The number needed is how many lines in these entries contain "export"; give it alone.

INPUT MATERIAL below:

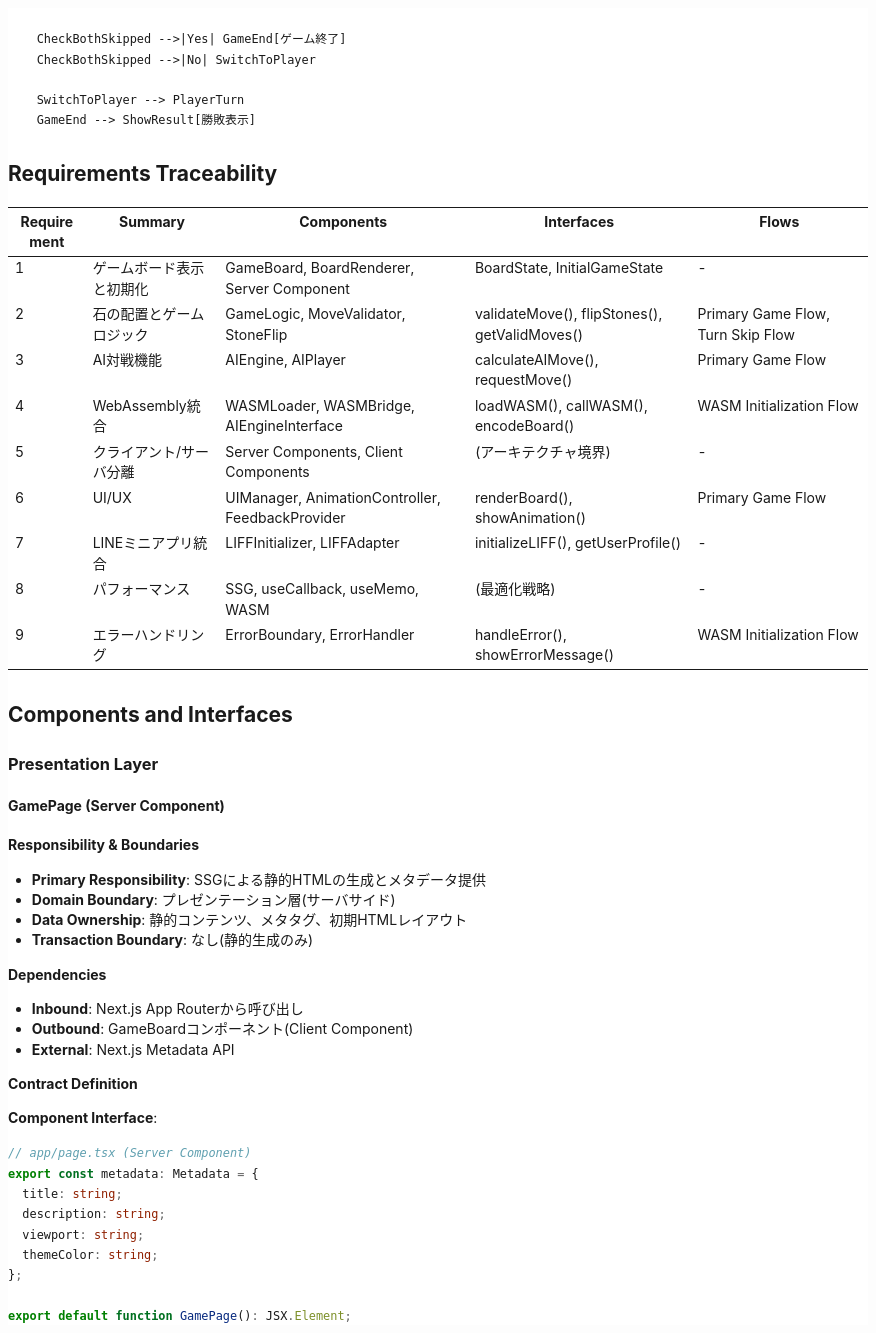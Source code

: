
 ```mermaid

    CheckBothSkipped -->|Yes| GameEnd[ゲーム終了]
    CheckBothSkipped -->|No| SwitchToPlayer

    SwitchToPlayer --> PlayerTurn
    GameEnd --> ShowResult[勝敗表示]
```

## Requirements Traceability

| Requirement | Summary                  | Components                                       | Interfaces                                    | Flows                             |
| ----------- | ------------------------ | ------------------------------------------------ | --------------------------------------------- | --------------------------------- |
| 1           | ゲームボード表示と初期化 | GameBoard, BoardRenderer, Server Component       | BoardState, InitialGameState                  | -                                 |
| 2           | 石の配置とゲームロジック | GameLogic, MoveValidator, StoneFlip              | validateMove(), flipStones(), getValidMoves() | Primary Game Flow, Turn Skip Flow |
| 3           | AI対戦機能               | AIEngine, AIPlayer                               | calculateAIMove(), requestMove()              | Primary Game Flow                 |
| 4           | WebAssembly統合          | WASMLoader, WASMBridge, AIEngineInterface        | loadWASM(), callWASM(), encodeBoard()         | WASM Initialization Flow          |
| 5           | クライアント/サーバ分離  | Server Components, Client Components             | (アーキテクチャ境界)                          | -                                 |
| 6           | UI/UX                    | UIManager, AnimationController, FeedbackProvider | renderBoard(), showAnimation()                | Primary Game Flow                 |
| 7           | LINEミニアプリ統合       | LIFFInitializer, LIFFAdapter                     | initializeLIFF(), getUserProfile()            | -                                 |
| 8           | パフォーマンス           | SSG, useCallback, useMemo, WASM                  | (最適化戦略)                                  | -                                 |
| 9           | エラーハンドリング       | ErrorBoundary, ErrorHandler                      | handleError(), showErrorMessage()             | WASM Initialization Flow          |

## Components and Interfaces

### Presentation Layer

#### GamePage (Server Component)

**Responsibility & Boundaries**

- **Primary Responsibility**: SSGによる静的HTMLの生成とメタデータ提供
- **Domain Boundary**: プレゼンテーション層(サーバサイド)
- **Data Ownership**: 静的コンテンツ、メタタグ、初期HTMLレイアウト
- **Transaction Boundary**: なし(静的生成のみ)

**Dependencies**

- **Inbound**: Next.js App Routerから呼び出し
- **Outbound**: GameBoardコンポーネント(Client Component)
- **External**: Next.js Metadata API

**Contract Definition**

**Component Interface**:

```typescript
// app/page.tsx (Server Component)
export const metadata: Metadata = {
  title: string;
  description: string;
  viewport: string;
  themeColor: string;
};

export default function GamePage(): JSX.Element;
```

End of INPUT MATERIAL.

- _COMPLETED EXERCISE_: 2